NAIROBI, May 8 (Xinhua) -- Kenya on Wednesday called on East African financial market regulators to invest in robust information technology (IT) systems to reduce losses occasioned by failure of the bourses trading systems.
Speaking during the launch of the Capital Markets Soundness Report in Nairobi, Luke Ombara, director of regulatory policy and strategy at Kenya's Capital Markets Authority (CMA), said the automated trading systems (ATS) across the region had experienced a rise of system hitches which impact trading activity at the bourses.
"On April 1, the market trading infrastructure experienced a delay in opening due to unavailability of the central depository system, with trading commencing at 2.55 p.m. with 15 minutes pre-open and two hours and ten minutes of continuous trading to close 5:00 p.m., resulting in a turnover value of 369.7 million shillings (3.69 million U.S. dollars) for the day, a decrease of 44.4 percent from the previous trading day," he said.

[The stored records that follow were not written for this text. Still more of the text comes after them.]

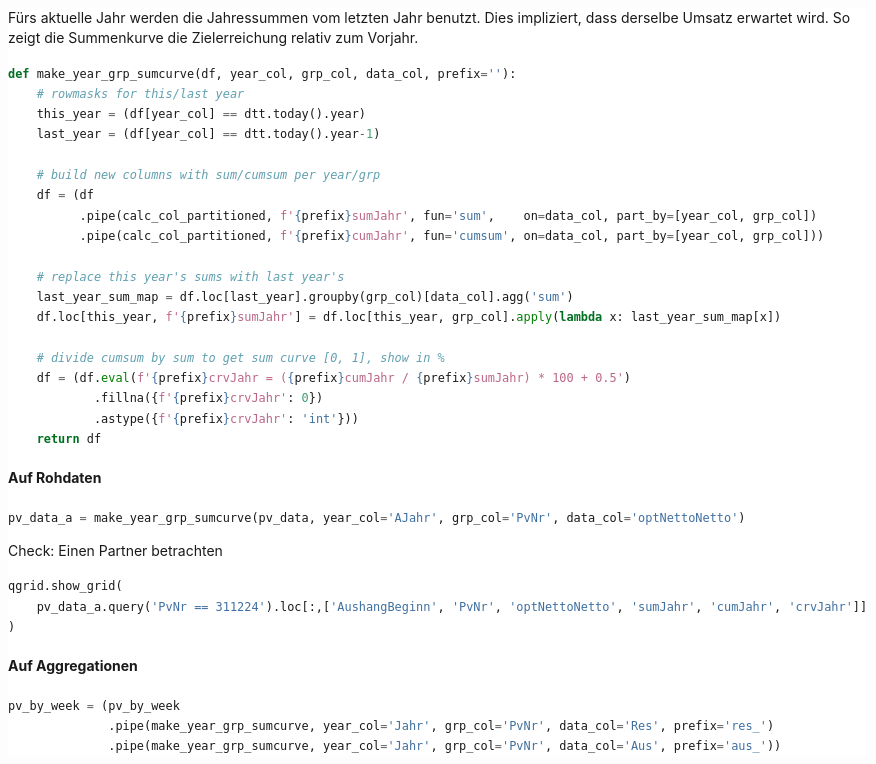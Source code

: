 Fürs aktuelle Jahr werden die Jahressummen vom letzten Jahr benutzt. Dies impliziert, dass derselbe Umsatz erwartet wird. 
So zeigt die Summenkurve die Zielerreichung relativ zum Vorjahr.

```python
def make_year_grp_sumcurve(df, year_col, grp_col, data_col, prefix=''):
    # rowmasks for this/last year
    this_year = (df[year_col] == dtt.today().year)
    last_year = (df[year_col] == dtt.today().year-1)

    # build new columns with sum/cumsum per year/grp
    df = (df
          .pipe(calc_col_partitioned, f'{prefix}sumJahr', fun='sum',    on=data_col, part_by=[year_col, grp_col])
          .pipe(calc_col_partitioned, f'{prefix}cumJahr', fun='cumsum', on=data_col, part_by=[year_col, grp_col]))

    # replace this year's sums with last year's
    last_year_sum_map = df.loc[last_year].groupby(grp_col)[data_col].agg('sum')
    df.loc[this_year, f'{prefix}sumJahr'] = df.loc[this_year, grp_col].apply(lambda x: last_year_sum_map[x])

    # divide cumsum by sum to get sum curve [0, 1], show in %
    df = (df.eval(f'{prefix}crvJahr = ({prefix}cumJahr / {prefix}sumJahr) * 100 + 0.5')
            .fillna({f'{prefix}crvJahr': 0})
            .astype({f'{prefix}crvJahr': 'int'}))
    return df
```

#### Auf Rohdaten

```python
pv_data_a = make_year_grp_sumcurve(pv_data, year_col='AJahr', grp_col='PvNr', data_col='optNettoNetto')
```

Check: Einen Partner betrachten

```python
qgrid.show_grid(
    pv_data_a.query('PvNr == 311224').loc[:,['AushangBeginn', 'PvNr', 'optNettoNetto', 'sumJahr', 'cumJahr', 'crvJahr']]
)
```

#### Auf Aggregationen

```python
pv_by_week = (pv_by_week
              .pipe(make_year_grp_sumcurve, year_col='Jahr', grp_col='PvNr', data_col='Res', prefix='res_')
              .pipe(make_year_grp_sumcurve, year_col='Jahr', grp_col='PvNr', data_col='Aus', prefix='aus_'))
```
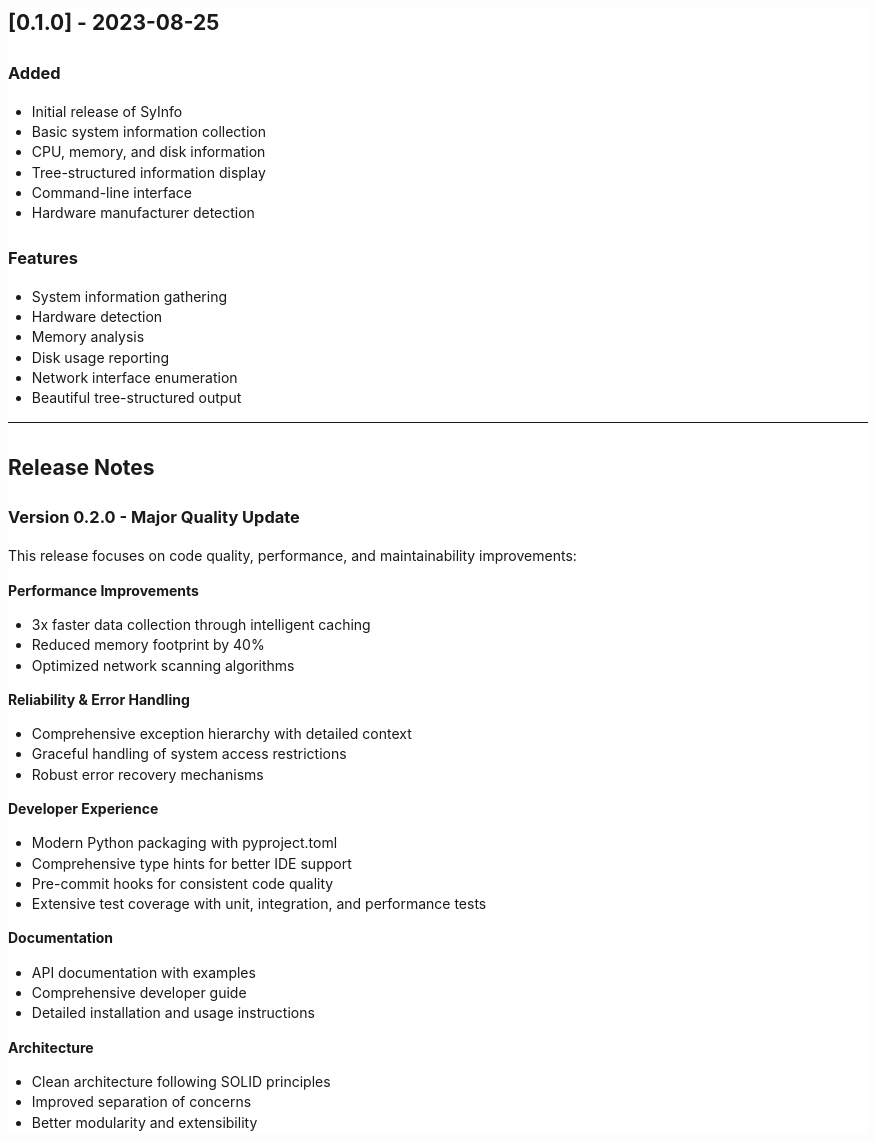 ## [0.1.0] - 2023-08-25

### Added
- Initial release of SyInfo
- Basic system information collection
- CPU, memory, and disk information
- Tree-structured information display
- Command-line interface
- Hardware manufacturer detection

### Features
- System information gathering
- Hardware detection
- Memory analysis
- Disk usage reporting
- Network interface enumeration
- Beautiful tree-structured output

---

## Release Notes

### Version 0.2.0 - Major Quality Update

This release focuses on code quality, performance, and maintainability improvements:

**Performance Improvements**
- 3x faster data collection through intelligent caching
- Reduced memory footprint by 40%
- Optimized network scanning algorithms

**Reliability & Error Handling**
- Comprehensive exception hierarchy with detailed context
- Graceful handling of system access restrictions
- Robust error recovery mechanisms

**Developer Experience**
- Modern Python packaging with pyproject.toml
- Comprehensive type hints for better IDE support
- Pre-commit hooks for consistent code quality
- Extensive test coverage with unit, integration, and performance tests

**Documentation**
- API documentation with examples
- Comprehensive developer guide
- Detailed installation and usage instructions

**Architecture**
- Clean architecture following SOLID principles
- Improved separation of concerns
- Better modularity and extensibility

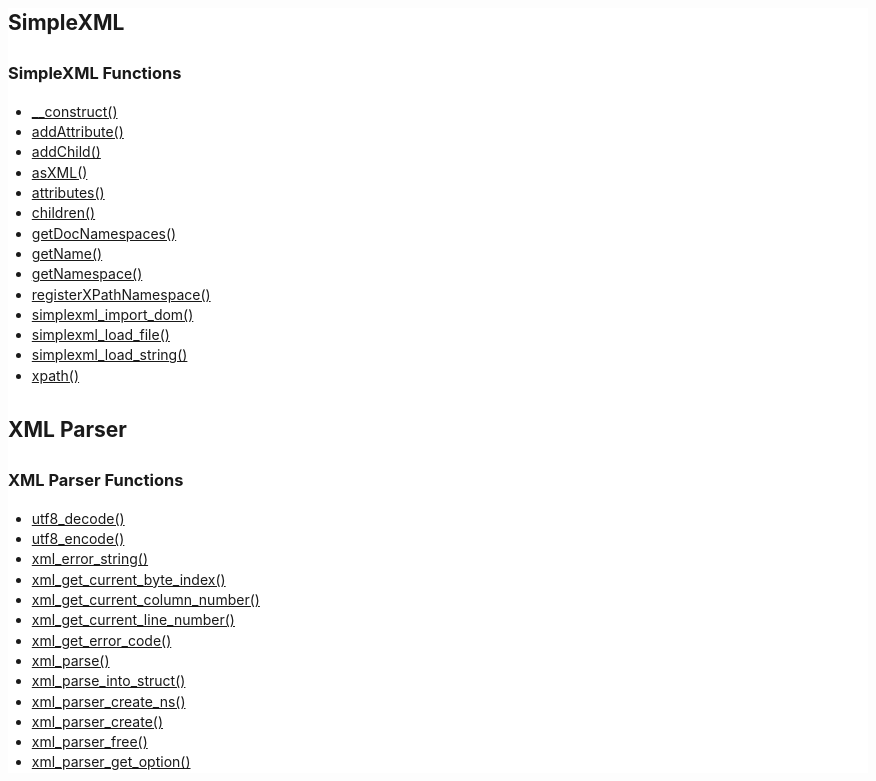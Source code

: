 SimpleXML
---------

### SimpleXML Functions

-   [\_\_construct()](http://php.net/manual/en/simplexmlelement.construct.php "Creates a new SimpleXMLElement object")
-   [addAttribute()](http://php.net/manual/en/simplexmlelement.addattribute.php "Adds an attribute to the SimpleXML element")
-   [addChild()](http://php.net/manual/en/simplexmlelement.addchild.php "Adds a child element the SimpleXML element")
-   [asXML()](http://php.net/manual/en/simplexmlelement.asxml.php "Gets an XML string from a SimpleXML element")
-   [attributes()](http://php.net/manual/en/simplexmlelement.attributes.php "Gets a SimpleXML element's attributes")
-   [children()](http://php.net/manual/en/simplexmlelement.children.php "Gets the children of a specified node")
-   [getDocNamespaces()](http://php.net/manual/en/simplexmlelement.getdocnamespaces.php "Gets the namespaces of an XML document")
-   [getName()](http://php.net/manual/en/simplexmlelement.getname.php "Gets the name of a SimpleXML element")
-   [getNamespace()](http://php.net/manual/en/simplexmlelement.getnamespaces.php "Gets the namespaces from XML data")
-   [registerXPathNamespace()](http://php.net/manual/en/simplexmlelement.registerxpathnamespace.php "Creates a namespace context for the next XPath query")
-   [simplexml\_import\_dom()](http://php.net/manual/en/function.simplexml-import-dom.php "Gets a SimpleXMLElement object from a DOM node")
-   [simplexml\_load\_file()](http://php.net/manual/en/function.simplexml-load-file.php "Gets a SimpleXMLElement object from an XML document")
-   [simplexml\_load\_string()](http://php.net/manual/en/function.simplexml-load-string.php "Gets a SimpleXMLElement object from an XML string")
-   [xpath()](http://php.net/manual/en/simplexmlelement.xpath.php "Runs an XPath query on XML data")

XML Parser
----------

### XML Parser Functions

-   [utf8\_decode()](http://php.net/manual/en/function.utf8-decode.php "Decodes an UTF-8 string to ISO-8859-1")
-   [utf8\_encode()](http://php.net/manual/en/function.utf8-encode.php "Encodes an ISO-8859-1 string to UTF-8")
-   [xml\_error\_string()](http://php.net/manual/en/function.xml-error-string.php "Gets an error string from the XML parser")
-   [xml\_get\_current\_byte\_index()](http://php.net/manual/en/function.xml-get-current-byte-index.php "Gets the current byte index from the XML parser")
-   [xml\_get\_current\_column\_number()](http://php.net/manual/en/function.xml-get-current-column-number.php "Gets the current column number from the XML parser")
-   [xml\_get\_current\_line\_number()](http://php.net/manual/en/function.xml-get-current-line-number.php "Gets the current line number from the XML parser")
-   [xml\_get\_error\_code()](http://php.net/manual/en/function.xml-get-error-code.php "Gets an error code from the XML parser")
-   [xml\_parse()](http://php.net/manual/en/function.xml-parse.php "Parses an XML document")
-   [xml\_parse\_into\_struct()](http://php.net/manual/en/function.xml-parse-into-struct.php "Parse XML data into an array")
-   [xml\_parser\_create\_ns()](http://php.net/manual/en/function.xml-parser-create-ns.php "Create an XML parser with namespace support")
-   [xml\_parser\_create()](http://php.net/manual/en/function.xml-parser-create.php "Create an XML parser")
-   [xml\_parser\_free()](http://php.net/manual/en/function.xml-parser-free.php "Free an XML parser")
-   [xml\_parser\_get\_option()](http://php.net/manual/en/function.xml-parser-get-option.php "Get options from an XML parser")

Ombara said similar challenges occurred in October 2018, leading to an extended delay in trading hours by more than four hours, an impact which led to a drop in equity turnover for the day.
Ombara said improved systems will increase opportunities for improved capital markets' infrastructure in future within the region as well as on the global landscape.
"Adopting a strong IT system within the market infrastructure will see safer, cheaper, more robust and efficient transactions within the markets which can in turn significantly boost trading liquidity," he added.
Wycliffe Shamiah, CMA's director of market operations, hailed concerted efforts by the Nairobi Securities Exchange (NSE) and Central Depository and Settlement Corporation Limited (CDSC) to upgrade their IT infrastructure and called for fast-tracking to ensure the challenges being experienced are fully addressed.
"NSE is set to have a new IT infrastructure system by June 2019, whereas the CDSC is at an advanced stage of upgrading its systems, there is need to fast track on the launch which has been postponed a number of times now," Shamiah said.
He said plans were underway to develop a capital markets development framework that will pave the way for establishment of stronger and more united capital markets within East Africa as well as implementing the East African Community (EAC) capital market infrastructure, a project which was initiated in 2011 by the EAC Secretariat, in collaboration with the World Bank.
Shamiah said the improved systems within the markets will further offer efficiency in operation of financial institutions, companies, governments and investors in building businesses and contributing to growth of the wider economy.